O ouvidor-geral da Defensoria Pública de Minas Gerais (DPMG), Rodrigo Xavier, reuniu-se nesta segunda-feira (10/8) com representantes da Comissão de Atingidos pela Barragem de Fundão (CABF), em Mariana. O encontro teve como objetivo ouvir as demandas das comunidades atingidas e avaliar os entraves no processo de reparação, mais de dez anos após o rompimento da barragem da Samarco, controlada pela Vale e pela BHP Billiton.
Durante a reunião, os atingidos relataram dificuldades como a lentidão dos processos judiciais, a burocracia nos mecanismos indenizatórios e a insuficiência das compensações financeiras, consideradas incompatíveis com a dimensão dos danos. Também foram destacados os impactos sobre os modos de vida, as relações comunitárias e a identidade cultural de localidades destruídas, como Bento Rodrigues e Paracatu de Baixo.
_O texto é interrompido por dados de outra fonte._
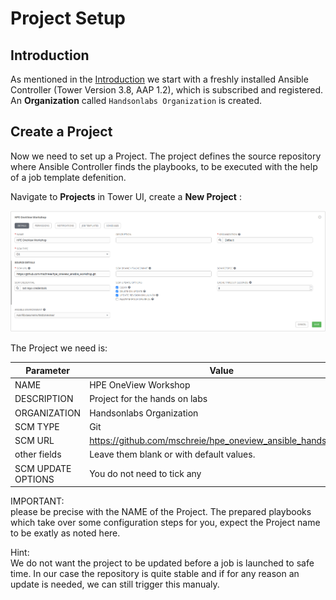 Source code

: # Project Setup

## Introduction

As mentioned in the [Introduction](00_introduction.md) we start with a freshly installed Ansible Controller (Tower Version 3.8, AAP 1.2), which is subscribed and registered.<br>
An **Organization** called `Handsonlabs Organization` is created. 

## Create a Project

Now we need to set up a Project. The project defines the source repository where Ansible Controller finds the playbooks, to be executed with the help of a job template defenition. 

Navigate to **Projects** in Tower UI, create a **New Project** :

![Create-Prj](/images/create-prj.png)

The Project we need is:

| Parameter | Value |
|---|---|
| NAME | HPE OneView Workshop |
| DESCRIPTION | Project for the hands on labs |
| ORGANIZATION | Handsonlabs Organization |
| SCM TYPE | Git |
| SCM URL | https://github.com/mschreie/hpe_oneview_ansible_handsonlabs |
| other fields | Leave them blank or with default values.<br>
| SCM UPDATE OPTIONS | You do not need to tick any |

IMPORTANT:<br>
please be precise with the NAME of the Project. The prepared playbooks which take over some configuration steps for you, expect the Project name to be exatly as noted here.


Hint:<br>
We do not want the project to be updated before a job is launched to safe time. In our case the repository is quite stable and if for any reason an update is needed, we can still trigger this manualy.<br>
Os participantes ressaltaram ainda os efeitos duradouros do deslocamento forçado e os prejuízos à saúde física e mental das vítimas. Como parte da agenda, o ouvidor-geral acompanhou os representantes da comissão em uma visita à comunidade de Paracatu, uma das regiões diretamente afetadas pelo desastre.
Na ocasião, a Ouvidoria-Geral reafirmou o compromisso de acompanhar as demandas da comissão junto à DPMG e de fortalecer o diálogo com os órgãos competentes. O órgão seguirá empenhado na defesa dos direitos fundamentais das pessoas atingidas e na busca por medidas que contribuam para a reparação dos danos e o resgate da dignidade das comunidades impactadas em Mariana e ao longo da bacia do Rio Doce.
Em 5 de novembro de 2015, a barragem de Fundão, da Samarco, rompeu-se em Mariana, lançando milhões de metros cúbicos de rejeitos no meio ambiente. A tragédia matou 19 pessoas, destruiu comunidades como Bento Rodrigues e Paracatu de Baixo, contaminou o Rio Doce até o Espírito Santo e deixou mais de 600 desalojados, com impactos que persistem até hoje.